Alfred had his mother take him to a barber and shave his hair off. Ebenezer Paulraj’s wish had prevailed.
And Alfred. He took to tormenting the younger children; being rude in the class and accepting every dare from climbing the highest branch of a tree to sliding down the banisters of the staircase. But Ebenezer Paulraj would never accept responsibility for what he had done. When I pointed Alfred’s behaviour out to him, all he said was, ‘Boys will be boys.’
And I. Perhaps that was the first time I began to question my feelings for Ebenezer Paulraj. Suddenly Ebe was a stranger and a despicable one at that. A bully and a tyrant.
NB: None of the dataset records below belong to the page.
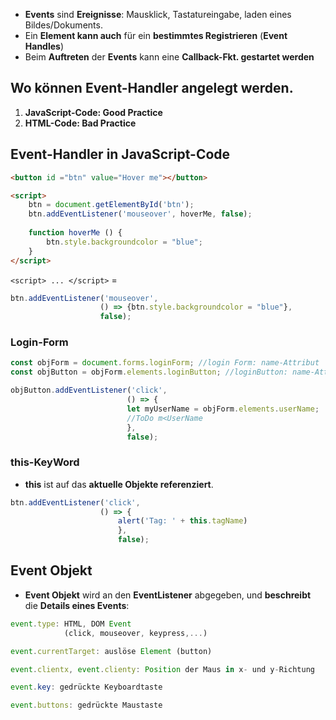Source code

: - **Events** sind **Ereignisse**: Mausklick, Tastatureingabe, laden eines Bildes/Dokuments.
- Ein **Element kann auch** für ein **bestimmtes Registrieren** (**Event Handles**)
- Beim **Auftreten** der **Events** kann eine **Callback-Fkt. gestartet werden**

## Wo können Event-Handler angelegt werden.
1. **JavaScript-Code: Good Practice**
2. **HTML-Code: Bad Practice**

## Event-Handler in JavaScript-Code
```html
<button id ="btn" value="Hover me"></button>

<script>
	btn = document.getElementById('btn');
	btn.addEventListener('mouseover', hoverMe, false);
	
	function hoverMe () {
		btn.style.backgroundcolor = "blue";
	}
</script>
```

`<script> ... </script>` =
```js
btn.addEventListener('mouseover',
					() => {btn.style.backgroundcolor = "blue"},
					false);
```

### Login-Form
```js
const objForm = document.forms.loginForm; //login Form: name-Attribut
const objButton = objForm.elements.loginButton; //loginButton: name-Attribut

objButton.addEventListener('click',
						  () => {
						  let myUserName = objForm.elements.userName;
						  //ToDo m<UserName
						  },
						  false);
```

### this-KeyWord
- **this** ist auf das **aktuelle Objekte referenziert**.
```js
btn.addEventListener('click',
					() => {
						alert('Tag: ' + this.tagName)
						},
						false);
```

## Event Objekt

- **Event Objekt** wird an den **EventListener** abgegeben, und **beschreibt** die **Details eines Events**:
```js
event.type: HTML, DOM Event
			(click, mouseover, keypress,...)
```
```js
event.currentTarget: auslöse Element (button)
```
```js
event.clientx, event.clienty: Position der Maus in x- und y-Richtung
```
```js
event.key: gedrückte Keyboardtaste
```
```js
event.buttons: gedrückte Maustaste
```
But Ebe didn’t remember it the way I did. As a horrific episode. Instead, it was another example of the psychological warfare he waged against young rascals with too much sauce for their own good. ‘You cane a child and in a week’s time, he’ll have forgotten it. But something like this will
never be forgotten,’ Ebe said, finishing his version of the tale and passing a plate of peanuts around.
‘Only you would think of something so ingenious,’ Kala gushed, taking a peanut and then dropping it back.
‘I suppose one has to use one’s imagination,’ Xavier said through a mouthful of nuts.
‘Imagination!’ Ebenezer Paulraj slapped his thigh. ‘That’s the key word. No offence to any one of you here, but have you ever wondered why most school principals are English or history teachers? I have my own theory of course: it’s only when you have taught subjects that require and even nurture imagination that you can employ it in running a school. You need imagination to be able to interest a child in poetry or understand the implications of a battle waged many hundreds of years ago … it’s not the same as teaching algebra or biology. And if you ask me, there can’t be a more dry or boring subject than chemistry. But the little imps like it because to them it’s like a game. This plus this equals that! Frankly, if you want my opinion, when I think of chemistry, what comes to mind is the odour of rotten eggs …’
Laughter. Peanuts rustled. Chips crackled.
I looked at my hands clasped tightly in my lap. What did he know of chemistry or the poetry of the elements?
The magic of the litmus paper test: blue litmus when dipped in acid turns red and red litmus when dipped in an alkaline solution turns blue. The lyricism of phosphorous which when taken out of water self-ignites, burns and becomes a gas. The vigour of potassium nitrate, sulphur and charcoal coming together – explosions that rock the earth. The illusions that transparent calcite can create. The colours – brick-red beryllium carbide; the brassy yellow of fool’s gold, the silvery white of uranium … The words formed on my tongue.
I wanted to stand up and shout, ‘He takes such pride in what he calls his imagination. Let me tell you all about the quality of his imagination. Go to the school library and take
down the books that the senior school students are expected to read, or go to the Circle Library or the lending library in the next street, and you’ll see for yourself the handiwork of the man with an imagination.’
Ebe was crafty. He chose the books with care and rotated his vandalism among the three libraries that he’s a member of. So that no one would ever trace the ruined books back to him. Besides, who would suspect him of such obscenity? For Ebe, with great meticulousness, drew human genitalia – penises, testicles, anuses, vaginas bearing his signature, namely the stubble of pubic hair. Human genitalia attached to humans and genitalia by themselves. Delicate and explicit sketches of sexual organs created by Ebenezer Paulraj, the Da Vinci of book margins, Ebenezer Paulraj, the man with an imagination.